Menurut Mas Raden Suparja, tokoh masyarakat sekaligus kuncen Situs Balong Kramat Tuk Pangeran Pancur Jaya, tradisi ini mengandung nilai historis kuat. Ia menceritakan bahwa situs tersebut terkait dengan jejak para wali yang menyebarkan Islam di wilayah Cirebon. Konon, ada kisah seorang pertapa yang menancapkan tongkatnya di tanah; tak lama kemudian mata air memancar dan terus mengalir hingga kini. Kayu yang diangkat pada puncak acara dikenal sebagai "Pangeran Pancur Jaya", diperkirakan berusia sekitar 500 tahun dan dipandang sakral oleh warga setempat.

Puncak perayaan pada Rabu malam (2/9) menampilkan prosesi pengangkatan kayu, dilanjutkan kirab pusaka yang mengelilingi desa sebelum kembali ke Balong Kramat. Tradisi ritual dan kirab ini bukan hanya seremoni keagamaan, melainkan juga wujud pelestarian warisan budaya dan identitas komunitas desa Tuk.

Pemerintah desa Tuk menjalankan acara dengan dukungan penuh dari Pemerintah Kabupaten Cirebon, termasuk Bupati dan Wakil Bupati, serta Dinas Pemuda dan Olahraga. Kehadiran perwakilan kementerian, tokoh keraton, budayawan, dan peserta dari Jakarta, Bandung, Jawa Tengah, dan Jawa Timur menegaskan nilai strategis acara ini—bukan sekadar perayaan lokal, tetapi juga ajang pelestarian nilai sejarah dan kearifan lokal yang menarik minat peneliti dan pemerhati budaya.

Selain upacara dan pentas seni, rangkaian mauludan diisi dengan tahlil bersama dan doa kolektif menjelang Maulid Nabi Muhammad SAW. Acara yang berlangsung turun‑temurun ini dipertahankan sebagai bagian penting tradisi spiritual dan sosial masyarakat Desa Tuk.

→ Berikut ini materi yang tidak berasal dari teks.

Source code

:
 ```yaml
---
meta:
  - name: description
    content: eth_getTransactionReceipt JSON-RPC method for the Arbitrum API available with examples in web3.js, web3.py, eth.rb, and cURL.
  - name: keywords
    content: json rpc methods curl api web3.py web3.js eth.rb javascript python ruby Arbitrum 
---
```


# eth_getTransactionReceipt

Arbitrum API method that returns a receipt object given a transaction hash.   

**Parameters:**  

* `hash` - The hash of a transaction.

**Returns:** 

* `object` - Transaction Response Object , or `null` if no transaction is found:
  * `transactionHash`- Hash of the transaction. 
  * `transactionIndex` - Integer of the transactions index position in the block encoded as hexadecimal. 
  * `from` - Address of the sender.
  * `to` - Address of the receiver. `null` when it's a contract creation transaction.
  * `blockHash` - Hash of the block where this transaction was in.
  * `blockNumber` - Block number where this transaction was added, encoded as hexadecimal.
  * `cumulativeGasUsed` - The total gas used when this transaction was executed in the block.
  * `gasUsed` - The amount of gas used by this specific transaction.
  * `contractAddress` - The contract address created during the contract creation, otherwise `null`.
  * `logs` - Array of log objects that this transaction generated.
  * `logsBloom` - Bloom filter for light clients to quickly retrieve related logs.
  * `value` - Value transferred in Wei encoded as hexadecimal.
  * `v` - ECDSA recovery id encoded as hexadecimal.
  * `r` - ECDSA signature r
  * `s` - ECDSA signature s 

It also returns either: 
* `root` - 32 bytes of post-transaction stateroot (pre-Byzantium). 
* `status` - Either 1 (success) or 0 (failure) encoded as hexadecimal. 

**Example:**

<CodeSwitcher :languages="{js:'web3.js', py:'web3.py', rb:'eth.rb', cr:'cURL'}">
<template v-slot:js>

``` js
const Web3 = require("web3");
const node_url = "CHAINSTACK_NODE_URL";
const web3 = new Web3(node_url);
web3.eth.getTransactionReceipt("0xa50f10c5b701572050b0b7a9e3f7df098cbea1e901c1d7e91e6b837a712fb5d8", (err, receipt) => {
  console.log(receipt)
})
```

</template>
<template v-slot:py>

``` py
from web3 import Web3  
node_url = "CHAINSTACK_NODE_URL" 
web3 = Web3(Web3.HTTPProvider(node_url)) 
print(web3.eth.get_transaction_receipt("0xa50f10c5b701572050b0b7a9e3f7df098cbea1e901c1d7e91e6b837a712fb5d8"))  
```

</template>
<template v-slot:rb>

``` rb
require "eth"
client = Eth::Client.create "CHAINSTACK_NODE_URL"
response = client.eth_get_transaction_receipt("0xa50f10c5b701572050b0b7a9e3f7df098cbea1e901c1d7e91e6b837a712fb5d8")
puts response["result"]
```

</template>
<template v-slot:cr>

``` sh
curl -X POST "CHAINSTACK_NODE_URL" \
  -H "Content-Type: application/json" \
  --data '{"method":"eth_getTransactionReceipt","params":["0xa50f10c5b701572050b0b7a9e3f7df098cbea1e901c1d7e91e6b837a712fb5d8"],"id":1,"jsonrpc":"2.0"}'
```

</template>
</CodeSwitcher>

Ritual pengangkatan kayu berusia ratusan tahun di Balong Kramat Tuk yang hanya digelar tiap tahun menjadi daya tarik tersendiri karena keunikannya—sebuah praktik sakral yang jarang ditemui di tempat lain. Tradisi ini terus dijaga generasi penerus sebagai pengikat memori kolektif, sekaligus pengingat akan akar sejarah Islam dan kebudayaan di kawasan Cirebon.